Across the entries below, how many lines have the word "node" in them? Respond with only the number.
══════════════════════════════
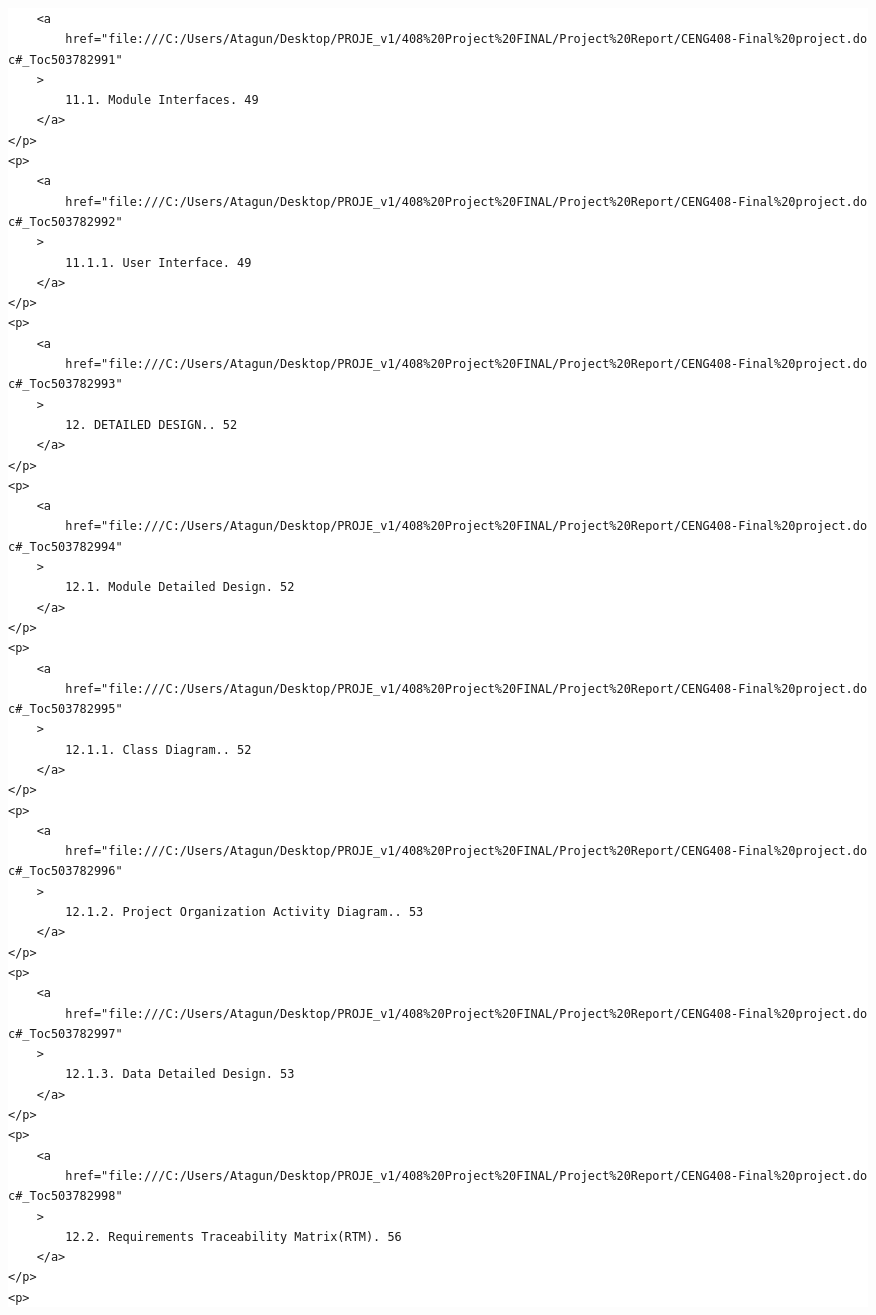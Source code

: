         <a
            href="file:///C:/Users/Atagun/Desktop/PROJE_v1/408%20Project%20FINAL/Project%20Report/CENG408-Final%20project.doc#_Toc503782991"
        >
            11.1. Module Interfaces. 49
        </a>
    </p>
    <p>
        <a
            href="file:///C:/Users/Atagun/Desktop/PROJE_v1/408%20Project%20FINAL/Project%20Report/CENG408-Final%20project.doc#_Toc503782992"
        >
            11.1.1. User Interface. 49
        </a>
    </p>
    <p>
        <a
            href="file:///C:/Users/Atagun/Desktop/PROJE_v1/408%20Project%20FINAL/Project%20Report/CENG408-Final%20project.doc#_Toc503782993"
        >
            12. DETAILED DESIGN.. 52
        </a>
    </p>
    <p>
        <a
            href="file:///C:/Users/Atagun/Desktop/PROJE_v1/408%20Project%20FINAL/Project%20Report/CENG408-Final%20project.doc#_Toc503782994"
        >
            12.1. Module Detailed Design. 52
        </a>
    </p>
    <p>
        <a
            href="file:///C:/Users/Atagun/Desktop/PROJE_v1/408%20Project%20FINAL/Project%20Report/CENG408-Final%20project.doc#_Toc503782995"
        >
            12.1.1. Class Diagram.. 52
        </a>
    </p>
    <p>
        <a
            href="file:///C:/Users/Atagun/Desktop/PROJE_v1/408%20Project%20FINAL/Project%20Report/CENG408-Final%20project.doc#_Toc503782996"
        >
            12.1.2. Project Organization Activity Diagram.. 53
        </a>
    </p>
    <p>
        <a
            href="file:///C:/Users/Atagun/Desktop/PROJE_v1/408%20Project%20FINAL/Project%20Report/CENG408-Final%20project.doc#_Toc503782997"
        >
            12.1.3. Data Detailed Design. 53
        </a>
    </p>
    <p>
        <a
            href="file:///C:/Users/Atagun/Desktop/PROJE_v1/408%20Project%20FINAL/Project%20Report/CENG408-Final%20project.doc#_Toc503782998"
        >
            12.2. Requirements Traceability Matrix(RTM). 56
        </a>
    </p>
    <p>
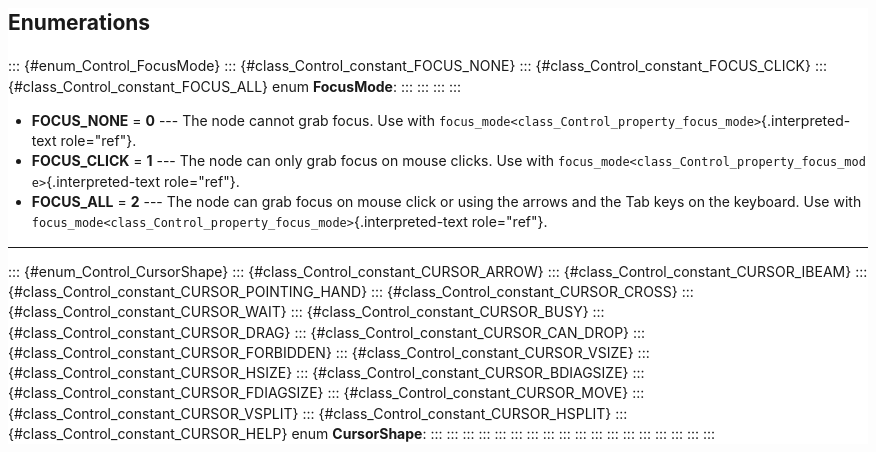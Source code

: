 Enumerations
------------

::: {#enum_Control_FocusMode}
::: {#class_Control_constant_FOCUS_NONE}
::: {#class_Control_constant_FOCUS_CLICK}
::: {#class_Control_constant_FOCUS_ALL}
enum **FocusMode**:
:::
:::
:::
:::

-   **FOCUS\_NONE** = **0** \-\-- The node cannot grab focus. Use with
    `focus_mode<class_Control_property_focus_mode>`{.interpreted-text
    role="ref"}.
-   **FOCUS\_CLICK** = **1** \-\-- The node can only grab focus on mouse
    clicks. Use with
    `focus_mode<class_Control_property_focus_mode>`{.interpreted-text
    role="ref"}.
-   **FOCUS\_ALL** = **2** \-\-- The node can grab focus on mouse click
    or using the arrows and the Tab keys on the keyboard. Use with
    `focus_mode<class_Control_property_focus_mode>`{.interpreted-text
    role="ref"}.

------------------------------------------------------------------------

::: {#enum_Control_CursorShape}
::: {#class_Control_constant_CURSOR_ARROW}
::: {#class_Control_constant_CURSOR_IBEAM}
::: {#class_Control_constant_CURSOR_POINTING_HAND}
::: {#class_Control_constant_CURSOR_CROSS}
::: {#class_Control_constant_CURSOR_WAIT}
::: {#class_Control_constant_CURSOR_BUSY}
::: {#class_Control_constant_CURSOR_DRAG}
::: {#class_Control_constant_CURSOR_CAN_DROP}
::: {#class_Control_constant_CURSOR_FORBIDDEN}
::: {#class_Control_constant_CURSOR_VSIZE}
::: {#class_Control_constant_CURSOR_HSIZE}
::: {#class_Control_constant_CURSOR_BDIAGSIZE}
::: {#class_Control_constant_CURSOR_FDIAGSIZE}
::: {#class_Control_constant_CURSOR_MOVE}
::: {#class_Control_constant_CURSOR_VSPLIT}
::: {#class_Control_constant_CURSOR_HSPLIT}
::: {#class_Control_constant_CURSOR_HELP}
enum **CursorShape**:
:::
:::
:::
:::
:::
:::
:::
:::
:::
:::
:::
:::
:::
:::
:::
:::
:::
:::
══════════════════════════════
» **WRITTEN SOLUTION**
3